Outside Tallinn, the number of Russians in Estonia who exercised their right to vote is unknowable. About half of Russian passport-holders live further east, in Narva, the country’s third largest city, on the eponymous river that marks the border with Russia. A few hundred of them crossed the bridge to vote in Ivangorod, where life expectancy is ten years lower than it is on the Estonian side.


  • 20 March 2024 at 7:42pm
    shewie says:
    From what I've read;
    the overall mood in Russia seems to be;
    Russians reelected Putin, Pope Francis not withstanding, because they think he is the right guy at the right time for the right job and to finish the troubles with Ukraine.
    It also seems to be clear though that they are not in the mood for stupid adventures "and capture Europe" not least because that's western propaganda. But if NATO did try an invasion then they will fight like they did in the Great Patriotic War.
    And btw life expectancy in Russia is going up.

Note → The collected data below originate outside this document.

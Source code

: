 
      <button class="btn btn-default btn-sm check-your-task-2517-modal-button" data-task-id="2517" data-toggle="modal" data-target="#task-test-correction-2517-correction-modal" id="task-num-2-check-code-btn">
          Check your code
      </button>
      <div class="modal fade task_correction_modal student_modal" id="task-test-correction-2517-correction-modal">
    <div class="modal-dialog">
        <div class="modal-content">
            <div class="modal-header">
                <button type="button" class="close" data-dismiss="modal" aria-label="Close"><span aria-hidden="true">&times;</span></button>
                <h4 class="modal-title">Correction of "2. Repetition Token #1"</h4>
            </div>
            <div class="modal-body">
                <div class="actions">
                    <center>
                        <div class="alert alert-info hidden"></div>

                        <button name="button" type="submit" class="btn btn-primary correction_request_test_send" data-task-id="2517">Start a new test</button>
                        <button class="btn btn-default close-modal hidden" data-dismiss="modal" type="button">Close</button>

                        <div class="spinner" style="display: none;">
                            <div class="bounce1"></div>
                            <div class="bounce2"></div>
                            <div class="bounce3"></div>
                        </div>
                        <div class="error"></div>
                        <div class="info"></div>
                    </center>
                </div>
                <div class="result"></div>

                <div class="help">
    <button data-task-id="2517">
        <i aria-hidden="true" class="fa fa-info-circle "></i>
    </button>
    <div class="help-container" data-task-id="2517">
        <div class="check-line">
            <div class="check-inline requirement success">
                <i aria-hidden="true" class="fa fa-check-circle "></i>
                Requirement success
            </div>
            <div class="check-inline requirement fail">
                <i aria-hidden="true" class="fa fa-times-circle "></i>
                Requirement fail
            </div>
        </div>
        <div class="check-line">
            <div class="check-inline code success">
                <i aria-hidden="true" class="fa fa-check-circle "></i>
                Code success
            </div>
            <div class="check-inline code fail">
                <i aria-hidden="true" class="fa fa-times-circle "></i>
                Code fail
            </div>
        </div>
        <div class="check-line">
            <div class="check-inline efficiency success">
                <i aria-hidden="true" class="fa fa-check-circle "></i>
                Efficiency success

  • 20 March 2024 at 9:07pm
    Karl Patrick Norberg says:
    Important to mention that nearly 70,000 Russian speaking people in Estonia are still stateless as citizenship after Estonia's independence was given out based on Estonian ethnicity. Estonia made around 500,000 Russian-speaking people stateless in 1991. The reason why Estonia has this many Russian-speaking people with Russian citizenship is because it refused to naturalise these people upon independence, even though most had born in the Estonian Soviet Socialist Republic. The context matters, because the lack of integration and distrust towards the Estonian state that exists among the Russian-speaking population in Estonia has been largely self-inflicted by the state.

    • 20 March 2024 at 11:32pm
      fbkun says: @ Karl Patrick Norberg
      Thank you for pointing that out. It should be emphasized that discriminatory laws that have been adopted in Baltic countries against their Russian-speaking minorities would be rightly denounced as scandalous under international right if they had been adopted in a country like China, but the EU has been willing to turn a blind eye. A few years ago, an excellent Latvian feature film, "Oleg", described the difficult life of a Russian-speaking Latvian young man exploited in by criminals in Belgium and unable to go to the police because he doesn't have the right to be in Belgium --- indeed, he is one the hundreds of thousands non-citizens barred from citizenship in the country he was born. None of the film critics that wrote about the film seemed to understand (or care to find out) why someone coming from a EU country would be illegal in another EU country...

    • 21 March 2024 at 11:02am
      Chad Sudan says: @ Karl Patrick Norberg
      Stateless people in Estonia have all been offered a path toward Estonian citizenship. It involves passing a mid-level language exam and pledging loyalty to Estonia. (Free language lessons are offered as encouragement.) Tens of thousands of previously stateless people have taken these steps and become Estonian citizens. Others have chosen not to for their own reasons and remain stateless. To omit this crucial context is to distort understanding of the issue.